Exercise details:
Of all the lines in the entries below, give again exactly those starting at the line containing "em cốt nhục ?" and ending at the line containing "# Ngày sa-bát[^7-736e564b-b699-4175-b90a-0c9e94b93de3]", both ends included, and no others.

Dataset entries
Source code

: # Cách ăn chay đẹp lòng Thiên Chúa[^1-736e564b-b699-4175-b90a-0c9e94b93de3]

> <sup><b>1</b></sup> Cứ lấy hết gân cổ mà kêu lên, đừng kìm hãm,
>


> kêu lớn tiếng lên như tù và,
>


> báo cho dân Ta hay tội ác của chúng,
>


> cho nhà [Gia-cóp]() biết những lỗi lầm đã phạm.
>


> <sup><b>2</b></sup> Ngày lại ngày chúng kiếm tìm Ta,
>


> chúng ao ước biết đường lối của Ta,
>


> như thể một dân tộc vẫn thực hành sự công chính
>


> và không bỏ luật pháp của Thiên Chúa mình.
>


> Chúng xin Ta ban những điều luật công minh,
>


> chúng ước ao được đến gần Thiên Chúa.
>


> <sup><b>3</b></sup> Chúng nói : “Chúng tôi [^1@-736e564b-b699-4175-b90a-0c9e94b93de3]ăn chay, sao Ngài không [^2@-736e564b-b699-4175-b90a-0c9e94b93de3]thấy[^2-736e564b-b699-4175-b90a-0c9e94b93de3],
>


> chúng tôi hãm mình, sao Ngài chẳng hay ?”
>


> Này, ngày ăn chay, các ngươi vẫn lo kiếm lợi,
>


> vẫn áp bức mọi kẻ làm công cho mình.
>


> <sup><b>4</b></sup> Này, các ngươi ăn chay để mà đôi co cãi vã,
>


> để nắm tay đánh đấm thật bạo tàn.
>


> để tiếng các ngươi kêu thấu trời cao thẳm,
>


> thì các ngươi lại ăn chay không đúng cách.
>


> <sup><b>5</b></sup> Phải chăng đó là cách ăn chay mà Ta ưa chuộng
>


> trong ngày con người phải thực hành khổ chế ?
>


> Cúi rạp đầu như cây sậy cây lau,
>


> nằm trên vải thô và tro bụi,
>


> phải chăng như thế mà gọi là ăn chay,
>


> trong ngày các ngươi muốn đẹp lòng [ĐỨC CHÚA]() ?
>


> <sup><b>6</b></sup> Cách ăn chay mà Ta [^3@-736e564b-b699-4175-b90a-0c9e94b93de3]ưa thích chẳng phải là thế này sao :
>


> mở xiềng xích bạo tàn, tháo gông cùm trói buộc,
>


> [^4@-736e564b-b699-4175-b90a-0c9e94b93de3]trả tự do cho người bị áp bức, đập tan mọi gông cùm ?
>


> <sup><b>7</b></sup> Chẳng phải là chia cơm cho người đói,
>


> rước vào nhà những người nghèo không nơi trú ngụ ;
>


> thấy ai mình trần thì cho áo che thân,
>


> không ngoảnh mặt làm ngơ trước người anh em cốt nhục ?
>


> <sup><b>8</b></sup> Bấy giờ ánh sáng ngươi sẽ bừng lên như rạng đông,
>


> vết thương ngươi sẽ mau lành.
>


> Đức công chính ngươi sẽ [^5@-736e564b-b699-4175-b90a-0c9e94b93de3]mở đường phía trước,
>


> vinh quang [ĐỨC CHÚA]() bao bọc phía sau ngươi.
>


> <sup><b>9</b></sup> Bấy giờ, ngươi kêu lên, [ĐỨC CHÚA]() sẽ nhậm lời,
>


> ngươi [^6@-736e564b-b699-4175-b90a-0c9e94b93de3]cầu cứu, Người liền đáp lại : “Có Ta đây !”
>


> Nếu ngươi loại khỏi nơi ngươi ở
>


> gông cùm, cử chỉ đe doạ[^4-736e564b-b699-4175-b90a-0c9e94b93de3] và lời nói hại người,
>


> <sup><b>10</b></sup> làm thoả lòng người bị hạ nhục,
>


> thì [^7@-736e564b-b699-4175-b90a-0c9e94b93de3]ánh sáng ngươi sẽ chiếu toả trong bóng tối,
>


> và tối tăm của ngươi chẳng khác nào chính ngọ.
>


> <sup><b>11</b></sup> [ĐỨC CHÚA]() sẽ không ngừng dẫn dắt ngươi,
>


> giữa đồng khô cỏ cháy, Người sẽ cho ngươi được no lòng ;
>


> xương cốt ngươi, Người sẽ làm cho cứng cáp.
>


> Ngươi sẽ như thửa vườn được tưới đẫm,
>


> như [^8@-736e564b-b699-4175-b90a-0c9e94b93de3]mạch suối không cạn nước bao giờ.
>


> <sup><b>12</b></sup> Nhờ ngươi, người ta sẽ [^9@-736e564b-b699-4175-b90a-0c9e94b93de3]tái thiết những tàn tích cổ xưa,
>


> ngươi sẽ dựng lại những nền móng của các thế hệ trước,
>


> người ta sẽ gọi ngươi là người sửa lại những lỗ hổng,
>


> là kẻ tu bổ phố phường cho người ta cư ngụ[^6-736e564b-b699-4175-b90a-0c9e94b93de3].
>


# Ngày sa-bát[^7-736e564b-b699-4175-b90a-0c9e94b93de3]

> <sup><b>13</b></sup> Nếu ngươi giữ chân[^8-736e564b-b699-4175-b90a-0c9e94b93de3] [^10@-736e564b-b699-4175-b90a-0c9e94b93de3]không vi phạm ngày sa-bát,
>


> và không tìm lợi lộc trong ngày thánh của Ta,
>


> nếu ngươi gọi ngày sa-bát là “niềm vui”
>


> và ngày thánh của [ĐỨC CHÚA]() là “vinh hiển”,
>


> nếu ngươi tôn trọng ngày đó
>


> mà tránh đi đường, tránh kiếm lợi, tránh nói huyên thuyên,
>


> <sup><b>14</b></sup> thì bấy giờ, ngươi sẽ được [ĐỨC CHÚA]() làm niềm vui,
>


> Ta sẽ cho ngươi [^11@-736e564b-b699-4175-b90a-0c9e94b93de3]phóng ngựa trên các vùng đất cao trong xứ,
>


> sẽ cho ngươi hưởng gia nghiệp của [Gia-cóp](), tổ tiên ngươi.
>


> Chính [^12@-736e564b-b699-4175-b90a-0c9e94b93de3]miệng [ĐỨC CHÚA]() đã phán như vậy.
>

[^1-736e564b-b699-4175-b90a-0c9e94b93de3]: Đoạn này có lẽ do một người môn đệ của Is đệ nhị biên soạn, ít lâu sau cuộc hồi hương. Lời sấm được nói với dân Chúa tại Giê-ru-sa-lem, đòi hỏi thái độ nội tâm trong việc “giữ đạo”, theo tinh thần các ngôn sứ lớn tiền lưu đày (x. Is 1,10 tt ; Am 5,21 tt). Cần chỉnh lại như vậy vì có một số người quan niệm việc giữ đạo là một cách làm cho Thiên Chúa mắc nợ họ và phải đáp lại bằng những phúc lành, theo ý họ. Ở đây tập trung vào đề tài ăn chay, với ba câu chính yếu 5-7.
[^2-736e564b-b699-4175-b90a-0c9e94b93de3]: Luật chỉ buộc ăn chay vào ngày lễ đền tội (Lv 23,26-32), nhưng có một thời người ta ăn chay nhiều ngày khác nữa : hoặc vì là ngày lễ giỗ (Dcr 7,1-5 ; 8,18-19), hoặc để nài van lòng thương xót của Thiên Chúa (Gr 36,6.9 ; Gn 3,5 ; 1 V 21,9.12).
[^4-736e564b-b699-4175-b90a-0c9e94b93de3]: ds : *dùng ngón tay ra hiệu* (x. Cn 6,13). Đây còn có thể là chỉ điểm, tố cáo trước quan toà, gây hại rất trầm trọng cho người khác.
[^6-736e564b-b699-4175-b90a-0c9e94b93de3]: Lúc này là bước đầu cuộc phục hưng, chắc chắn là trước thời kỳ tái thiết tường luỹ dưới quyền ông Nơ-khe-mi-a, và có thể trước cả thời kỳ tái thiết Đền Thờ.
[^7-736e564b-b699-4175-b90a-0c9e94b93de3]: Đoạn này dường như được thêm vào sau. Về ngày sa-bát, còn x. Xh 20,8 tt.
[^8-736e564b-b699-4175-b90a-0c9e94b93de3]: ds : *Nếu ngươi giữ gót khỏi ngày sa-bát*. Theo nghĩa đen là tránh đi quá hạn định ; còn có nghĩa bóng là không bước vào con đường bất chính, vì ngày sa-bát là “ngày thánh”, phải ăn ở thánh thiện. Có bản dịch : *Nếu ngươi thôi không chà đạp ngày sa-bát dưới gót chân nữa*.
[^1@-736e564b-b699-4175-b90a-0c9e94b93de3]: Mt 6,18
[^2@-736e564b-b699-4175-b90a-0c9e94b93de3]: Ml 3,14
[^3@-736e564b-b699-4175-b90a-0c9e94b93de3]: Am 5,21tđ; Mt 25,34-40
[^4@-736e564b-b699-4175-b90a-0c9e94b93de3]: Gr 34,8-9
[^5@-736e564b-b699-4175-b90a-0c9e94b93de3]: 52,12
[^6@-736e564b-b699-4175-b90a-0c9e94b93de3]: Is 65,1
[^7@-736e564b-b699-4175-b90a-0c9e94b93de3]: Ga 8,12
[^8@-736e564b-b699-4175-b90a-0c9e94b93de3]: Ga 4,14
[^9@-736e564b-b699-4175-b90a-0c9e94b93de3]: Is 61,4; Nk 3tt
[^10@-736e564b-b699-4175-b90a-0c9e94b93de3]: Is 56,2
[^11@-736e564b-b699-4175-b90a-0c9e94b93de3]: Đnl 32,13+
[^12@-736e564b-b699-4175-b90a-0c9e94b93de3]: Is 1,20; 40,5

Written solution:
> không ngoảnh mặt làm ngơ trước người anh em cốt nhục ?
>


> <sup><b>8</b></sup> Bấy giờ ánh sáng ngươi sẽ bừng lên như rạng đông,
>


> vết thương ngươi sẽ mau lành.
>


> Đức công chính ngươi sẽ [^5@-736e564b-b699-4175-b90a-0c9e94b93de3]mở đường phía trước,
>


> vinh quang [ĐỨC CHÚA]() bao bọc phía sau ngươi.
>


> <sup><b>9</b></sup> Bấy giờ, ngươi kêu lên, [ĐỨC CHÚA]() sẽ nhậm lời,
>


> ngươi [^6@-736e564b-b699-4175-b90a-0c9e94b93de3]cầu cứu, Người liền đáp lại : “Có Ta đây !”
>


> Nếu ngươi loại khỏi nơi ngươi ở
>


> gông cùm, cử chỉ đe doạ[^4-736e564b-b699-4175-b90a-0c9e94b93de3] và lời nói hại người,
>


> <sup><b>10</b></sup> làm thoả lòng người bị hạ nhục,
>


> thì [^7@-736e564b-b699-4175-b90a-0c9e94b93de3]ánh sáng ngươi sẽ chiếu toả trong bóng tối,
>


> và tối tăm của ngươi chẳng khác nào chính ngọ.
>


> <sup><b>11</b></sup> [ĐỨC CHÚA]() sẽ không ngừng dẫn dắt ngươi,
>


> giữa đồng khô cỏ cháy, Người sẽ cho ngươi được no lòng ;
>


> xương cốt ngươi, Người sẽ làm cho cứng cáp.
>


> Ngươi sẽ như thửa vườn được tưới đẫm,
>


> như [^8@-736e564b-b699-4175-b90a-0c9e94b93de3]mạch suối không cạn nước bao giờ.
>


> <sup><b>12</b></sup> Nhờ ngươi, người ta sẽ [^9@-736e564b-b699-4175-b90a-0c9e94b93de3]tái thiết những tàn tích cổ xưa,
>


> ngươi sẽ dựng lại những nền móng của các thế hệ trước,
>


> người ta sẽ gọi ngươi là người sửa lại những lỗ hổng,
>


> là kẻ tu bổ phố phường cho người ta cư ngụ[^6-736e564b-b699-4175-b90a-0c9e94b93de3].
>


# Ngày sa-bát[^7-736e564b-b699-4175-b90a-0c9e94b93de3]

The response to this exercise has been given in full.